Hervé Le Bras. YANN LEGENDRE

Hervé Le Bras est démographe et directeur d’études à l’Ecole des hautes études en sciences sociales (EHESS). Dans son ouvrage Le Grand Enfumage. Populisme et immigration dans sept pays européens (Ed. de l’Aube-Fondation Jean Jaurès, parution le 3 février, 168 pages, 17,90 euros), il décrypte les ressorts politiques du vote populiste et démontre que celui-ci n’est pas corrélé à la présence d’immigrés sur le territoire.

En France et dans six autres pays d’Europe, la géographie du vote populiste ne recoupe pas celle de l’immigration. Comment cela se fait-il ?

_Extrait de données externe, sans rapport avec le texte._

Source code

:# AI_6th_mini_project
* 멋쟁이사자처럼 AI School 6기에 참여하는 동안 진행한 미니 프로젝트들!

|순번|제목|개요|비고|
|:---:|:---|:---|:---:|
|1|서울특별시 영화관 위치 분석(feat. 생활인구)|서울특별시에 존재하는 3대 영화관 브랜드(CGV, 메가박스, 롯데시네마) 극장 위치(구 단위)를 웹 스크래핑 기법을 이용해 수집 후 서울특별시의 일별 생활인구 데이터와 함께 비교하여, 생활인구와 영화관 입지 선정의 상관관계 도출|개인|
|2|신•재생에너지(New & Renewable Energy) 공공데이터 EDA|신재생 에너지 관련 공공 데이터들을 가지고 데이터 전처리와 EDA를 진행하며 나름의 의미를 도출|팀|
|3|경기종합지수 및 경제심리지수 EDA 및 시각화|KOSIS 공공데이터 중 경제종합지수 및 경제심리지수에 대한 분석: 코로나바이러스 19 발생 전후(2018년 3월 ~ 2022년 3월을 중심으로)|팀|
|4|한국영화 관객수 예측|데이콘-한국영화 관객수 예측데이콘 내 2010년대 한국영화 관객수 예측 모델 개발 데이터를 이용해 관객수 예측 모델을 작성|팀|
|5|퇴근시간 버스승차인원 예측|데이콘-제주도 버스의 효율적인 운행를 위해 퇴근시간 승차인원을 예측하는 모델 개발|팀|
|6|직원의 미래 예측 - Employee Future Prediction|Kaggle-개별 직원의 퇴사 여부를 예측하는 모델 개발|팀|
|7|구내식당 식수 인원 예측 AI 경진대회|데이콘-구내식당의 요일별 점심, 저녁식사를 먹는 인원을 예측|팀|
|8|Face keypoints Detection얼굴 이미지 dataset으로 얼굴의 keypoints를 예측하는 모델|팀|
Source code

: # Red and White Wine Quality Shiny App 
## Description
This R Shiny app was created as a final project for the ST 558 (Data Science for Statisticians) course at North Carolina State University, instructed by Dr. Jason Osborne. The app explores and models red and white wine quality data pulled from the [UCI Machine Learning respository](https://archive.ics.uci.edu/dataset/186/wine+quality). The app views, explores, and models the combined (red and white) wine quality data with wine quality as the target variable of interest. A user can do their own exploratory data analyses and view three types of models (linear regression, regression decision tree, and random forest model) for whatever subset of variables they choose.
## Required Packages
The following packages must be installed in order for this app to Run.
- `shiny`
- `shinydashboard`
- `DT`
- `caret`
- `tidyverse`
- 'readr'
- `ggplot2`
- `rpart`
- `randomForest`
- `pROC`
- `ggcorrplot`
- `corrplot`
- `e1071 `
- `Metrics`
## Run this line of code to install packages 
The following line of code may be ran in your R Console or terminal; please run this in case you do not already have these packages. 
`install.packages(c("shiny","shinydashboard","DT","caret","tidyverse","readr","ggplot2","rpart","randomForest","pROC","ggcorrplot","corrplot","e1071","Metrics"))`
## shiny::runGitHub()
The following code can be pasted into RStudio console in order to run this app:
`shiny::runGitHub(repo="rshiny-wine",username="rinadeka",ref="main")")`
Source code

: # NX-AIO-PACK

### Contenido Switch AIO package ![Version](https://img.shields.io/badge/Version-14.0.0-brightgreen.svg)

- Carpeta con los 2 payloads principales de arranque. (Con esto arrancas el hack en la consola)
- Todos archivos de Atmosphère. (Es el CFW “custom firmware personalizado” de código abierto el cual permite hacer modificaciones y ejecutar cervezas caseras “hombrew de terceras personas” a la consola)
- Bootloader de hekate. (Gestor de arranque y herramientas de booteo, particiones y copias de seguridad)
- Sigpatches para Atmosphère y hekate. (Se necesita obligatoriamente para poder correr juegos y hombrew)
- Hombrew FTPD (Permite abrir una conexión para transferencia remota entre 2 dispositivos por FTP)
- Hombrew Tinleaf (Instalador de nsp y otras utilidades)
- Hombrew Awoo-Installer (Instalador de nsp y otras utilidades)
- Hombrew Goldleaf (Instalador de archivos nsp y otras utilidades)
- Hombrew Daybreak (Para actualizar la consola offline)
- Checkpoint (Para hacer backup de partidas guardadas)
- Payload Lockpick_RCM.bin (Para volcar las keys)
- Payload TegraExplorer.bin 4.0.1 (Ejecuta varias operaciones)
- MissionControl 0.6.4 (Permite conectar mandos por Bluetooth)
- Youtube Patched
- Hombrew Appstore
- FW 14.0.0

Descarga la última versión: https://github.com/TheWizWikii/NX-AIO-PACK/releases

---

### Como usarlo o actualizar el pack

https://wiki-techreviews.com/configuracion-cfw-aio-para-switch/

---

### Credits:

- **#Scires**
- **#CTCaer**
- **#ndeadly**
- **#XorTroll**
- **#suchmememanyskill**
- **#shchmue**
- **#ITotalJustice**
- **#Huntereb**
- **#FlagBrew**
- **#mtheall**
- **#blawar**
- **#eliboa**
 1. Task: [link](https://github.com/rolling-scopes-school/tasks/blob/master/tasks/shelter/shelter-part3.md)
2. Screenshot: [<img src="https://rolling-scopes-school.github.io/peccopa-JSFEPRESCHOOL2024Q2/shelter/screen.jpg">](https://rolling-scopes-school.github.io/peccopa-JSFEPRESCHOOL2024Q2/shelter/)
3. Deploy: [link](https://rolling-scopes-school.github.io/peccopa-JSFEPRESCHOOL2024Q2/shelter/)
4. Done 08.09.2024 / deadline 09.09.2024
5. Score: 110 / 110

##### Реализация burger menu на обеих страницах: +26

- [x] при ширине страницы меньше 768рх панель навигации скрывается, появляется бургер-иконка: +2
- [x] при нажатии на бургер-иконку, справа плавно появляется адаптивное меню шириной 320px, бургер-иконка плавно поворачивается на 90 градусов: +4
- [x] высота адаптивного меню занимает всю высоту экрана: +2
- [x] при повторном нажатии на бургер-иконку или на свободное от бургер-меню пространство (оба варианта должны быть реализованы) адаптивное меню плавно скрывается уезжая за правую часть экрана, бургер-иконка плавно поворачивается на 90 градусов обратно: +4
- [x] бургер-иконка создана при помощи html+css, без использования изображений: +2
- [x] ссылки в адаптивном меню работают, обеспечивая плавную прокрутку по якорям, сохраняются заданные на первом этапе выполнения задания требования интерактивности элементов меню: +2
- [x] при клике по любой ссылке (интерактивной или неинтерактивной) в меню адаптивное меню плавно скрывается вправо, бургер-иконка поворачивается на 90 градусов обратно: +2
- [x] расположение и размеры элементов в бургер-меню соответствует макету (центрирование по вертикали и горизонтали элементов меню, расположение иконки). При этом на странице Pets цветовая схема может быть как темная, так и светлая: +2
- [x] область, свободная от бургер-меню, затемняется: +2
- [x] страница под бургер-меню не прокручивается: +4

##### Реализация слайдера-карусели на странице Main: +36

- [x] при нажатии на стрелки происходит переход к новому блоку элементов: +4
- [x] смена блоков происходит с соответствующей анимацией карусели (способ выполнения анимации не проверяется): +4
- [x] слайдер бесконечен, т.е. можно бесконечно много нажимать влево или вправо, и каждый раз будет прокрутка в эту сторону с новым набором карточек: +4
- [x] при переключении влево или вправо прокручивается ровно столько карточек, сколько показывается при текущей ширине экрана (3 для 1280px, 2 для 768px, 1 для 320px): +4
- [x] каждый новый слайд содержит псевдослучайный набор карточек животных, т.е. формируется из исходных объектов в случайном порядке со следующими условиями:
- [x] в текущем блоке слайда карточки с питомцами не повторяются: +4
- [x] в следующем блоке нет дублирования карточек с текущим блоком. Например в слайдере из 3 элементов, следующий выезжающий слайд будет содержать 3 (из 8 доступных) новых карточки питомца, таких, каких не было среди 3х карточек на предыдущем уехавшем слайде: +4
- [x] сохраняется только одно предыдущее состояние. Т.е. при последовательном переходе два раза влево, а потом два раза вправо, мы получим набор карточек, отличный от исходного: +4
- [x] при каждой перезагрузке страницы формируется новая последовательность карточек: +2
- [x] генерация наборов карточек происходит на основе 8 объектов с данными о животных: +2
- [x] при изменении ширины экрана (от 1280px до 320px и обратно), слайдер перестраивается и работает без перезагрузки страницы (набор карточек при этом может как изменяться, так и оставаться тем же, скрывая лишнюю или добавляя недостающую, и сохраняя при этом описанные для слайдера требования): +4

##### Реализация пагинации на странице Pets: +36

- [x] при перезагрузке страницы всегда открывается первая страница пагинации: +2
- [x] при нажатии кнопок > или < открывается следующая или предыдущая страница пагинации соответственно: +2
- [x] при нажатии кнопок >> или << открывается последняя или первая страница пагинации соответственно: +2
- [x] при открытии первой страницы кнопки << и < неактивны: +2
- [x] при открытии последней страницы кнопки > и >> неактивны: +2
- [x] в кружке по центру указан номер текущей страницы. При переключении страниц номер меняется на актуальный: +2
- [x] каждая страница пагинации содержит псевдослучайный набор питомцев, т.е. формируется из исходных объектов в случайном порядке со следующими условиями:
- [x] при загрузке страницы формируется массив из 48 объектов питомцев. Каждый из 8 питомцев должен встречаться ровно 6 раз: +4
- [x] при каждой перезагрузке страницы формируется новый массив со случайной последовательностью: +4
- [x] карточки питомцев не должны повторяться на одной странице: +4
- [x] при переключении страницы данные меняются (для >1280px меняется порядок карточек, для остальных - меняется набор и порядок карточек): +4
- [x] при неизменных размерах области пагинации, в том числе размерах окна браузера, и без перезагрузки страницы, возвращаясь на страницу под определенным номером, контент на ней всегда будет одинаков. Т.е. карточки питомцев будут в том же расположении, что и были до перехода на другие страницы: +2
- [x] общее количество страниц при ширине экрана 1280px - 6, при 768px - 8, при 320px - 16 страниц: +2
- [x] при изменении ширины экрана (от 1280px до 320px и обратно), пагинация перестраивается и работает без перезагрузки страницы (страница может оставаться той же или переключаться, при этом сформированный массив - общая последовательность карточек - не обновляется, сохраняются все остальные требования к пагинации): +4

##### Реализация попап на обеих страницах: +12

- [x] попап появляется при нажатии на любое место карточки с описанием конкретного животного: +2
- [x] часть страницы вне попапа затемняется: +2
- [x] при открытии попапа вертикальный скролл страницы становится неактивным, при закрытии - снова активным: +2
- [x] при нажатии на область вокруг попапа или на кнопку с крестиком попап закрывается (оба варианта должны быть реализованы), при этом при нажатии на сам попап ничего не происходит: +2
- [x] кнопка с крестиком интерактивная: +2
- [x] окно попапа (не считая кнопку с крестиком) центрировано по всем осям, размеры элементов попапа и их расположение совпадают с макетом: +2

L’immigration est beaucoup plus présente dans la tête des gens que dans leur existence quotidienne. Ainsi, en 2017, en France, il y avait, selon l’Insee, 3,8 % d’immigrés dans les communes de moins de 2 500 habitants, alors que le vote pour [la candidate du Rassemblement national, RN] Marine Le Pen y avait atteint 27 % au premier tour de l’élection présidentielle. Dans les villes de plus de 20 000 habitants, on comptait 15 % d’immigrés et 14 % de votes pour la candidate frontiste. A Paris, il y avait 23 % d’immigrés et seulement 5 % de vote pour Le Pen. La Seine-Saint-Denis, département avec la plus forte proportion d’immigrés (30,6 %), avait voté Le Pen à 13,6 %. L’Aisne, département où le vote frontiste était le plus fort (35,7 %), ne comptait que 4,4 % d’immigrés.

La situation est à peu près la même dans les six autres pays d’Europe. En Suisse, par exemple, l’Union démocratique du centre (UDC, populisme d’extrême droite) recueille 12 % des suffrages dans les grandes villes, 24 % dans les villes moyennes et 34 % dans les zones rurales, alors que les grandes villes abritent 35 % d’étrangers, les moyennes, 22 %, et les zones rurales, 12 %.

Le vote populiste répond-il davantage à une géographie socio-économique ?

Les régions où le chômage est le plus élevé votent parfois davantage pour l’extrême droite, parfois non. En Allemagne, le chômage est plus répandu à l’Est, où le vote pour Alternative pour l’Allemagne (AfD) est le plus fort. A contrario, en Italie, il se concentre au sud du pays alors que la Ligue triomphe au Nord.

En France, à l’échelon large des régions, il y a une correspondance entre taux de chômage et vote RN. Mais, plus localement, la relation s’inverse. Alors que les villes votent nettement moins pour le RN, le chômage y est en moyenne un peu plus élevé.

La géographie de la migration, elle, obéit bien à une logique économique…

Les immigrés visent les zones urbaines dynamiques dans lesquelles ils peuvent trouver un emploi. A la longue, ils attirent des proches, qui s’installent aux mêmes endroits. Lorsque les centres de l’économie changent, ils ne se relocalisent guère et ce sont des immigrés d’autres origines qui arrivent ou sont appelés.